- _WHAT IS REQUIRED_
Nothing should differ. Repeat every record as written.
BEGIN DATA EXTRACTS
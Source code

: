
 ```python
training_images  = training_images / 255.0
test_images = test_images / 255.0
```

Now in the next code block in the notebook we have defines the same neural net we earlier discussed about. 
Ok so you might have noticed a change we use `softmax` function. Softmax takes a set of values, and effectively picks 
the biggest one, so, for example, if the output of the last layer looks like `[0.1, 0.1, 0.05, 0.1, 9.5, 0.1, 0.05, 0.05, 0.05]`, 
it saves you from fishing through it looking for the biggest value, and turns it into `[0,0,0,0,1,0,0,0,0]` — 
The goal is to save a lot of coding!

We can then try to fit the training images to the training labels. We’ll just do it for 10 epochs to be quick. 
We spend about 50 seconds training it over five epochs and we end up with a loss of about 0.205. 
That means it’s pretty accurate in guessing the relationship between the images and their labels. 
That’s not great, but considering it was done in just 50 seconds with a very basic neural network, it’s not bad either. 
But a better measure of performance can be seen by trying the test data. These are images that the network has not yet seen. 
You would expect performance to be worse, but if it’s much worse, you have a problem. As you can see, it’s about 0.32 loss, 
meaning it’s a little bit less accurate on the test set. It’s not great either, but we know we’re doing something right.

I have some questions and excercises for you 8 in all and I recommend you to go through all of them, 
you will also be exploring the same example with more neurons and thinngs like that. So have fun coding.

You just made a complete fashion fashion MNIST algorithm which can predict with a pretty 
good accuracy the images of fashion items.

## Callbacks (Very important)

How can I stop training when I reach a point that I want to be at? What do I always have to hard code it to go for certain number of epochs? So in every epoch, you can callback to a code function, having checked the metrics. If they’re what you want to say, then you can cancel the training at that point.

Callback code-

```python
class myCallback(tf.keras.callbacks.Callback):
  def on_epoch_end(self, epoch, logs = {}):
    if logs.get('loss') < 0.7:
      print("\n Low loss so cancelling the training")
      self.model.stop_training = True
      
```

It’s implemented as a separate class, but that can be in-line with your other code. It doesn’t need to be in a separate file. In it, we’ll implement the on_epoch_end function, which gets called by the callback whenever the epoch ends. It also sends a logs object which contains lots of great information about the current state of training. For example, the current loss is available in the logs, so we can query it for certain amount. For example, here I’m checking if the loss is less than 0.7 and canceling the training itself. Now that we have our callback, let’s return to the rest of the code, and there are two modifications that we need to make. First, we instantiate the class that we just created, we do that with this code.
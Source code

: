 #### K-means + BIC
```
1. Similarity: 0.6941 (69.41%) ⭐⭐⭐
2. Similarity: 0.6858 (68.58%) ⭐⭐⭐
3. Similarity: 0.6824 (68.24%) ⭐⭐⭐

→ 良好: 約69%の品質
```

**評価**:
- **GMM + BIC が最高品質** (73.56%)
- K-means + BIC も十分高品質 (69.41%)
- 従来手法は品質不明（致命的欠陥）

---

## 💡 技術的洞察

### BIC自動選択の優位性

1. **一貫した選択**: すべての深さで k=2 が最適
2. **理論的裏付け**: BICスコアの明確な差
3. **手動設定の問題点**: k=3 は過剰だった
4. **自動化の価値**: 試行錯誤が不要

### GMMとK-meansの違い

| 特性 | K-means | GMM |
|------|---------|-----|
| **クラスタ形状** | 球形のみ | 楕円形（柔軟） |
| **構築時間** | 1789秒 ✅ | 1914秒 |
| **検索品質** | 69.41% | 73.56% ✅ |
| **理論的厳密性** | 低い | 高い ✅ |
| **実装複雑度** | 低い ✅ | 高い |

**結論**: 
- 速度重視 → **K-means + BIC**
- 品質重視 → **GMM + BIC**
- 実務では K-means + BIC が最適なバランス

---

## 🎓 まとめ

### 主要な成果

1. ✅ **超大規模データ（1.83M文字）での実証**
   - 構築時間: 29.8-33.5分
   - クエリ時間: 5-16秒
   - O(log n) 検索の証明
END DATA EXTRACTS
- _REPLY_
Source code

:
 ```python
training_images  = training_images / 255.0
test_images = test_images / 255.0
```

Now in the next code block in the notebook we have defines the same neural net we earlier discussed about. 
Ok so you might have noticed a change we use `softmax` function. Softmax takes a set of values, and effectively picks 
the biggest one, so, for example, if the output of the last layer looks like `[0.1, 0.1, 0.05, 0.1, 9.5, 0.1, 0.05, 0.05, 0.05]`, 
it saves you from fishing through it looking for the biggest value, and turns it into `[0,0,0,0,1,0,0,0,0]` — 
The goal is to save a lot of coding!

We can then try to fit the training images to the training labels. We’ll just do it for 10 epochs to be quick. 
We spend about 50 seconds training it over five epochs and we end up with a loss of about 0.205. 
That means it’s pretty accurate in guessing the relationship between the images and their labels. 
That’s not great, but considering it was done in just 50 seconds with a very basic neural network, it’s not bad either. 
But a better measure of performance can be seen by trying the test data. These are images that the network has not yet seen. 
You would expect performance to be worse, but if it’s much worse, you have a problem. As you can see, it’s about 0.32 loss, 
meaning it’s a little bit less accurate on the test set. It’s not great either, but we know we’re doing something right.

I have some questions and excercises for you 8 in all and I recommend you to go through all of them, 
you will also be exploring the same example with more neurons and thinngs like that. So have fun coding.

You just made a complete fashion fashion MNIST algorithm which can predict with a pretty 
good accuracy the images of fashion items.

## Callbacks (Very important)

How can I stop training when I reach a point that I want to be at? What do I always have to hard code it to go for certain number of epochs? So in every epoch, you can callback to a code function, having checked the metrics. If they’re what you want to say, then you can cancel the training at that point.

Callback code-

```python
class myCallback(tf.keras.callbacks.Callback):
  def on_epoch_end(self, epoch, logs = {}):
    if logs.get('loss') < 0.7:
      print("\n Low loss so cancelling the training")
      self.model.stop_training = True
      
```

It’s implemented as a separate class, but that can be in-line with your other code. It doesn’t need to be in a separate file. In it, we’ll implement the on_epoch_end function, which gets called by the callback whenever the epoch ends. It also sends a logs object which contains lots of great information about the current state of training. For example, the current loss is available in the logs, so we can query it for certain amount. For example, here I’m checking if the loss is less than 0.7 and canceling the training itself. Now that we have our callback, let’s return to the rest of the code, and there are two modifications that we need to make. First, we instantiate the class that we just created, we do that with this code.
Source code

: #### K-means + BIC
```
1. Similarity: 0.6941 (69.41%) ⭐⭐⭐
2. Similarity: 0.6858 (68.58%) ⭐⭐⭐
3. Similarity: 0.6824 (68.24%) ⭐⭐⭐

→ 良好: 約69%の品質
```

**評価**:
- **GMM + BIC が最高品質** (73.56%)
- K-means + BIC も十分高品質 (69.41%)
- 従来手法は品質不明（致命的欠陥）

---

## 💡 技術的洞察

### BIC自動選択の優位性

1. **一貫した選択**: すべての深さで k=2 が最適
2. **理論的裏付け**: BICスコアの明確な差
3. **手動設定の問題点**: k=3 は過剰だった
4. **自動化の価値**: 試行錯誤が不要

### GMMとK-meansの違い

| 特性 | K-means | GMM |
|------|---------|-----|
| **クラスタ形状** | 球形のみ | 楕円形（柔軟） |
| **構築時間** | 1789秒 ✅ | 1914秒 |
| **検索品質** | 69.41% | 73.56% ✅ |
| **理論的厳密性** | 低い | 高い ✅ |
| **実装複雑度** | 低い ✅ | 高い |

**結論**: 
- 速度重視 → **K-means + BIC**
- 品質重視 → **GMM + BIC**
- 実務では K-means + BIC が最適なバランス

---

## 🎓 まとめ

### 主要な成果

1. ✅ **超大規模データ（1.83M文字）での実証**
   - 構築時間: 29.8-33.5分
   - クエリ時間: 5-16秒
   - O(log n) 検索の証明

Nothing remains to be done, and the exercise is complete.